Thursday, September 22, 2005


Wired's Adam Penenberg as a pretty good interview of Arianna Huffington. Nothing new, but another celebrity (with a small "c") voicing strong statements on the power of the blogosphere and discussing traditional journalism versus citizen journalism is a good thing.

Last May, when I first heard that Arianna Huffington planned to launch a blog and news site, I glibly predicted she would attract as much traffic as she did votes for California governor (she ended up dropping out of the 2003 recall election that Arnold Schwarzenegger went on to win).

Frankly, I didn't think a liberal version of the Drudge Report that would depend on the ruminations of blognorant celebrities like Laurie David (wife of Curb Your Enthusiasm's Larry David), octogenarian news anchor Walter Cronkite and actor John Cusack could be anything more than a virtual Hollywood cocktail party.

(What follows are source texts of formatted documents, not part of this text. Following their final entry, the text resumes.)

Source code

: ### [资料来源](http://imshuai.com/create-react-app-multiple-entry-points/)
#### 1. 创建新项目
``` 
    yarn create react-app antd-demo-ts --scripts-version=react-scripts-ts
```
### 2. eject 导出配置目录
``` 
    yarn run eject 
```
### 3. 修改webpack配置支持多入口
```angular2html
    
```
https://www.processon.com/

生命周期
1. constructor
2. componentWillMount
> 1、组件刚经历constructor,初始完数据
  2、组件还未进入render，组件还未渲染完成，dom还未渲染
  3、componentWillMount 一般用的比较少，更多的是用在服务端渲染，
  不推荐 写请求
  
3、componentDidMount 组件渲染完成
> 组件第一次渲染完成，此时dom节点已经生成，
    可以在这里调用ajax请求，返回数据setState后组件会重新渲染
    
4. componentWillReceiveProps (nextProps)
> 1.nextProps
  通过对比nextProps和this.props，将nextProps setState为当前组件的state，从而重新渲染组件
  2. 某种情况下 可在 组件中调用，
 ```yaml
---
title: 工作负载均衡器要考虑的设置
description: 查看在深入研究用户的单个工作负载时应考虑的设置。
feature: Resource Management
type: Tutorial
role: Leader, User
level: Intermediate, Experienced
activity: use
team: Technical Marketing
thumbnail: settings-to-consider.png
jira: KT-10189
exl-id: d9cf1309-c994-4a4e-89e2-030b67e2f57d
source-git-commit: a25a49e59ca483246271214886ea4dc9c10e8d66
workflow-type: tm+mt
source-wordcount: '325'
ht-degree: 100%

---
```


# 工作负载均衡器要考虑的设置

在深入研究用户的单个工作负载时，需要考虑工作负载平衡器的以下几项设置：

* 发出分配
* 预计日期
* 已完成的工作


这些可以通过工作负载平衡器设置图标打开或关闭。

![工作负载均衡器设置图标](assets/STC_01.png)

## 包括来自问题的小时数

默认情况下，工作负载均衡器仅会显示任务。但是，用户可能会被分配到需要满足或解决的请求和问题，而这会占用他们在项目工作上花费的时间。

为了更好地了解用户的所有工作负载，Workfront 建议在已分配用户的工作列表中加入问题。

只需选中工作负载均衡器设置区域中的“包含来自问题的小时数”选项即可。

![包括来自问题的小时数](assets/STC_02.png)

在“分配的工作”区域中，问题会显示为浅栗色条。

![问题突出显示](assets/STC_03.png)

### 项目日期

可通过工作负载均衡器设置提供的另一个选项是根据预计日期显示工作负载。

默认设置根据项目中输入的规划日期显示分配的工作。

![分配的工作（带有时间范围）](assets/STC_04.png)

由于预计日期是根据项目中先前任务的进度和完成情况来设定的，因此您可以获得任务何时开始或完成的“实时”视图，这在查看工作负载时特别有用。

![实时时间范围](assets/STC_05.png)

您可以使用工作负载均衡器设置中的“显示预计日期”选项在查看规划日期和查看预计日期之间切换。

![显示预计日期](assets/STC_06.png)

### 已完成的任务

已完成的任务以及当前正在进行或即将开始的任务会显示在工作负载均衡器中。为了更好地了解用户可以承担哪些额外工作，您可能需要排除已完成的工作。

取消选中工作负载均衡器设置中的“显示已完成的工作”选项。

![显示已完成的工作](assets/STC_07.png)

I wasn't the only one who thought this. Days after the launch of The Huffington Post, Nikki Finke in LA Weekly compared it to "the movie equivalent of Gigli, Ishtar and Heaven's Gate rolled into one. In magazine terms, it's the disastrous clone of Tina Brown's Talk, JFK Jr.'s George or Maer Roshan's Radar." Then Finke gets really mean.

But I was wrong. Not only has Huffington delivered on her promise to create an "innovative group blog," she has created a viable business. In its first month, The Huffington Post started out with more than 700,000 visitors, according to Nielsen/NetRatings. By inking deals with AOL, Tribune Media Services and Yahoo, site traffic has grown to almost 1.5 million readers a month -- a leap of more than 60 percent from the prior month -- who click through 10 million pages.
WN: Some view blogs as being as powerful as the introduction of the printing press, ushering in a new age of citizen journalism. Others view blogging as a fad. What's your take on it?

Huffington: Simply put, blogs are the greatest breakthrough in popular journalism since Tom Paine broke onto the scene. I've been a fan -- and an advocate -- of the fast-moving blogstream ever since bloggers took the Trent Lott/Strom Thurmond story, ran with it and helped turn the smug Senate Majority Leader into the penitent former Senate Majority Leader.

When bloggers decide that something matters, they chomp down hard and refuse to let go. They're the true pit bulls of reporting. The only way to get them off a story is to cut off their heads (and even then you'll need to pry their jaws open). They almost all work alone, but, ironically, it's their collective effort that makes them so effective. They share their work freely, feed off one another's work, argue with each other, and add to the story dialectically. All of which has made the blogosphere the most vital news source in our country -- and led me to take a flying leap into it with The Huffington Post.